EXERCISE GOAL:
Take the data below and copy exactly the lines starting at the one with "### Упрощение команд WorldEdit" and finishing at the one with "### Перенести постройку", both included.

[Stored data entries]

************

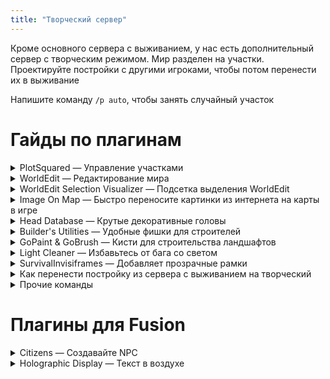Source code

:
 ```yaml
---
title: "Творческий сервер"
---
```


Кроме основного сервера с выживанием, у нас есть дополнительный сервер с творческим режимом. Мир разделен на участки. Проектируйте постройки с другими игроками, чтобы потом перенести их в выживание

Напишите команду `/p auto`, чтобы занять случайный участок

# Гайды по плагинам

<details> 

<summary>PlotSquared — Управление участками</summary>

### Основные команды PlotSquared

`/p help` — Все команды плагина

`/p auto` — Занять случайный участок

`/p claim` — Занять участок, на котором вы находитесь

`/p merge` — Объединить несколько ваших участков рядом, чтобы сделать больший участок

`/p visit <игрок> [номер участка игрока]` или `/p v` — Посетить участок игрока

`/p alias set <название>` — Установить название плота, чтобы можно было телепортироваться к нему командой `/p v <название>`

`/p list <игрок>` — Список участков игрока

`/p info` — Узнать информацию о плоте на котором вы находитесь

`/p middle` — Телепортироваться на середину плота

### Доступ к плоту

`/p trust <игрок>` — Дать другому игроку возможность строить на вашем участке

`/p deny <игрок>` — Запретить игроку находится на вашем участке

`/p deny *` — Запретить доступ к участку всем игрокам

`/p allow <игрок>` — Разрешить доступ к участку игроку, если вы запретили доступ всем остальным

`/p setowner <игрок>` — Передать плот другому игроку

### Настройка плота

`/p flag list` — Узнать какие флаги можно установить

`/p flag add time <время>` — Установить время

`/p flag add pvp true` — Разрешить PVP

</details>

<details>

<summary>WorldEdit — Редактирование мира</summary>

### WorldEdit

Плагин слишком большой и сложный, и все и так его знают, поэтому мне лень писать по нему гайд
  
Если вы не знаете, то можете прочитать вот этот: [https://minecraft.fandom.com/ru/wiki/WorldEdit](https://minecraft.fandom.com/ru/wiki/WorldEdit)

</details>

<details>

<summary>WorldEdit Selection Visualizer — Подсетка выделения WorldEdit</summary>

### WorldEdit Selection Visualizer

Показывает выделенную территорию частицами. Можно включать и выключать командой `/wesv toggle`

![](https://github.com/plasmoapp/plasmo-rp-wiki/blob/main/assets/creative/wesv.png?raw=true)

</details>

<details>

<summary>Image On Map — Быстро переносите картинки из интернета на карты в игре</summary>

### Image On Map

- Поддерживаются форматы PNG, JPEG и GIF
- Большие изображения автоматически будут разделены на несколько частей. Например, картинка размером **1024x1024** будет автоматически порезана на 16 карт
- Изображение автоматически центрируется

### Быстрый гайд

1. Подготовьте изображение. Если вы хотите, чтобы у вас была карта размером **1x1**, то она должна быть размером **128x128** пикселей. Если вы хотите карту размером **3x2**, то картинка должна быть размером **384x256** пикселей, и так далее. Этот шаг можно избежать, если использовать функцию, о которой будет рассказано чуть позже
2. Далее вам нужно получить ссылку на изображение, которую дальше мы будем называть URL. Вы можете воспользоваться хостингом картинок, вроде [Imgur](https://imgur.com). Загрузите изображение, скопируйте ссылку, и убедитесь, что она кончается на `.png` или `.jpeg` . Для этого вы можете кликнуть по загруженному вами изображению ПКМ, и нажать на `Скопировать ссылку на изображение`
3. Убедитесь, что у вас есть свободный слот в инвентаре, чтобы плагин мог выдать вам карту. Затем, напишите команду `/tomap <URL>` 
4. Вы получите карту, которую можно установить в рамки. Плагин автоматически поставит все карты, вам нужно только подготовить достаточное количество рамок

### Дополнительные функции

- Вы можете изменить размер карты, которую хотите получить. Если вы напишите команду `/tomap <URL> resize` , то получите карту размером 1x1.
  - Если вы хотите получить карту другого размера, то вы можете указать ширину и высоту. Команда `/tomap <URL> resize 2 4` сгенерирует карту размером 2 блока в ширину и 4 блока в высоту
  - Вы можете заменить способ изменения размера, заменяя `resize` на другие ключевые слова в команде `/tomap`
    - `resize-stretched` , чтобы растянуть
    - `resize-covered`, чтобы обрезать

![](https://github.com/plasmoapp/plasmo-rp-wiki/blob/main/assets/creative/imageonmap.png?raw=true)
        
- Команда `/maps` открывает GUI, в котором вы можете управлять созданными вами картами
- Команда `/maptool` дополнительные инструменты для управления картами, которая скорее всего вам не будет нужна, но она есть

</details>

<details>

<summary>Head Database — Крутые декоративные головы</summary>

### Head Database

Плагин **Head Database** добавляет удобное меню через которое вы можете искать и получать декоративные головы игроков

`/headdb`, `/hdb` или `/heads` — открывает меню плагина

`/phead <ник>` — получить голову игрока

![](https://github.com/plasmoapp/plasmo-rp-wiki/blob/main/assets/creative/hdb.png?raw=true)

</details>

<details>

<summary>Builder's Utilities — Удобные фишки для строителей</summary>

### Builder's Utilities

Добавляет сокращения для команд WorldEdit, возможность быстро включать ночное зрение, no-clip, и ещё кучу мелких фишек

### Основное меню

Команда `/bu` или `/butil` открывает меню, в котором вы можете включить следующие возможности:

![](https://github.com/plasmoapp/plasmo-rp-wiki/blob/main/assets/creative/bu1.png?raw=true)

- Открывать железные люки как деревянные
- Ломать только один полублок, вместо двух
- Поворачивать глазированную керамику
- Ночное зрение
- No-clip — автоматически входите в gm3, когда подлетаете к блокам
- Advanced Fly — убирает эффект скольжения в полёте

### Другие команды

`/secretblocks`, `/blocks` — Меню, в котором вы можете быстро получить блоки, которые нельзя найти в творческом инвентаре. Барьер, яйцо дракона, дебаг-палку и спавнер

![](https://github.com/plasmoapp/plasmo-rp-wiki/blob/main/assets/creative/bu2.png?raw=true)

`/banner`, `/bm` — Открывает редактор баннеров

![](https://github.com/plasmoapp/plasmo-rp-wiki/blob/main/assets/creative/bu3.gif?raw=true)


`/color`, `/armorcolor` — Редактор цвета кожаной брони

![](https://github.com/plasmoapp/plasmo-rp-wiki/blob/main/assets/creative/bu4.gif?raw=true)

`/noclip`, `/nc` — Переключает No-clip

`/nv`, `/n` — Переключает ночное зрение

`/advfly`, `/af` — Переключает Advanced Fly

### Упрощение команды deform

`//scale [size]` — Команда deform size

`//derot [axis] [degrees]` — Команда deform rotate

`//twist [axis] [degrees]` — Команда deform twist

### Упрощение команд WorldEdit

`//1` → `//pos1`

`//2`→ `//pos2`

`//c` → `//copy`

`//s` → `//set`

`//f` → `//flip`

`//pa` → `//paste`

`//cub` → `//sel cuboid`

`//con` → `//sel convex`

</details>

<details> 

<summary>GoPaint & GoBrush — Кисти для строительства ландшафтов</summary>

### GoPaint & GoBrush

Чтобы использовать GoPaint, возьмите обычное перо `minecraft:feather`

ЛКМ, чтобы открыть настройки. ПКМ, чтобы использовать кисть

GoBrush — тоже самое, но вместо пера используйте кремень `minecraft:flint`

`/gb`, `/gobrush` — Остальные команды GoBrush

`/gp`, `/gopaint` — Остальные команды GoPaint

</details> 

<details>

<summary>Light Cleaner — Избавьтесь от бага со светом</summary>

### Light Cleaner

Сталкивались с проблемой, когда свет багался, и приходилось вручную ставить блоки рядом с ним, чтобы его восстановить? С этим плагином — это больше не проблема 

`/cleanlight` — восстанавливает свет в радиусе вашей прорисовки

`/cleanlight <число>` — восстанавливает свет в радиусе в чанках

</details>

<details>

<summary>SurvivalInvisiframes — Добавляет прозрачные рамки</summary>

### SurvivalInvisiframes

`/iframe get` — получить прозрачную рамку

</details>

<details>

<summary>Как перенести постройку из сервера с выживанием на творческий</summary>

### Перенести постройку из сервера с выживанием

На сервере с выживанием работают команды для выделения из WorldEdit:

Например, `//pos1`, `//pos2`, `//expand` и другие

Вы можете выделить нужную вам территорию, затем написать `//copy` и `//schem save`, чтобы сохранить схематику

Схематики будут синхронизированы c творческим сервером, и вы сможете загрузить их командой `//schem load`, а затем вставить их командой `//paste` на творческом сервере

</details>

<details>

<summary>Прочие команды</summary>

### Прочие команды

`/tp`, `/give`, `/list`, `/tps`, `/gamemode`, `/gm`, `/fly`, `/speed`, `/heal`, `/feed`, `/suicide`, `/tptoggle`, `/top`, `/up`, `/back`, `/enderchest`, `/workbench`, `/god`, `/near`, `/enchant`, `/exp`

Работает компас из WorldEdit

</details>

# Плагины для Fusion

<details>

<summary>Citizens — Создавайте NPC</summary>

### Citizens

Большой и сложный плагин, который позволяет создавать NPC

Используйте команду `/npc help`, чтобы разобраться в нём самостоятельно
  
Если не выйдет, то смотрите гайды на Youtube: [https://www.youtube.com/watch?v=Nja1ih3bKRM&feature=emb_title](https://www.youtube.com/watch?v=Nja1ih3bKRM&feature=emb_title)

</details>
  
<details>
  
<summary>Holographic Display — Текст в воздухе</summary>

### Holographic Display

Напишите команду `/hd help`, чтобы узнать, как пользоваться плагином

Если не разберетесь, то вот гайд на Youtube: [https://www.youtube.com/watch?v=WGI0NGHkKcg&feature=emb_logo](https://www.youtube.com/watch?v=WGI0NGHkKcg&feature=emb_logo)

</details>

************

TASK OUTPUT:
### Упрощение команд WorldEdit

`//1` → `//pos1`

`//2`→ `//pos2`

`//c` → `//copy`

`//s` → `//set`

`//f` → `//flip`

`//pa` → `//paste`

`//cub` → `//sel cuboid`

`//con` → `//sel convex`

</details>

<details> 

<summary>GoPaint & GoBrush — Кисти для строительства ландшафтов</summary>

### GoPaint & GoBrush

Чтобы использовать GoPaint, возьмите обычное перо `minecraft:feather`

ЛКМ, чтобы открыть настройки. ПКМ, чтобы использовать кисть

GoBrush — тоже самое, но вместо пера используйте кремень `minecraft:flint`

`/gb`, `/gobrush` — Остальные команды GoBrush

`/gp`, `/gopaint` — Остальные команды GoPaint

</details> 

<details>

<summary>Light Cleaner — Избавьтесь от бага со светом</summary>

### Light Cleaner

Сталкивались с проблемой, когда свет багался, и приходилось вручную ставить блоки рядом с ним, чтобы его восстановить? С этим плагином — это больше не проблема 

`/cleanlight` — восстанавливает свет в радиусе вашей прорисовки

`/cleanlight <число>` — восстанавливает свет в радиусе в чанках

</details>

<details>

<summary>SurvivalInvisiframes — Добавляет прозрачные рамки</summary>

### SurvivalInvisiframes

`/iframe get` — получить прозрачную рамку

</details>

<details>

<summary>Как перенести постройку из сервера с выживанием на творческий</summary>

### Перенести постройку из сервера с выживанием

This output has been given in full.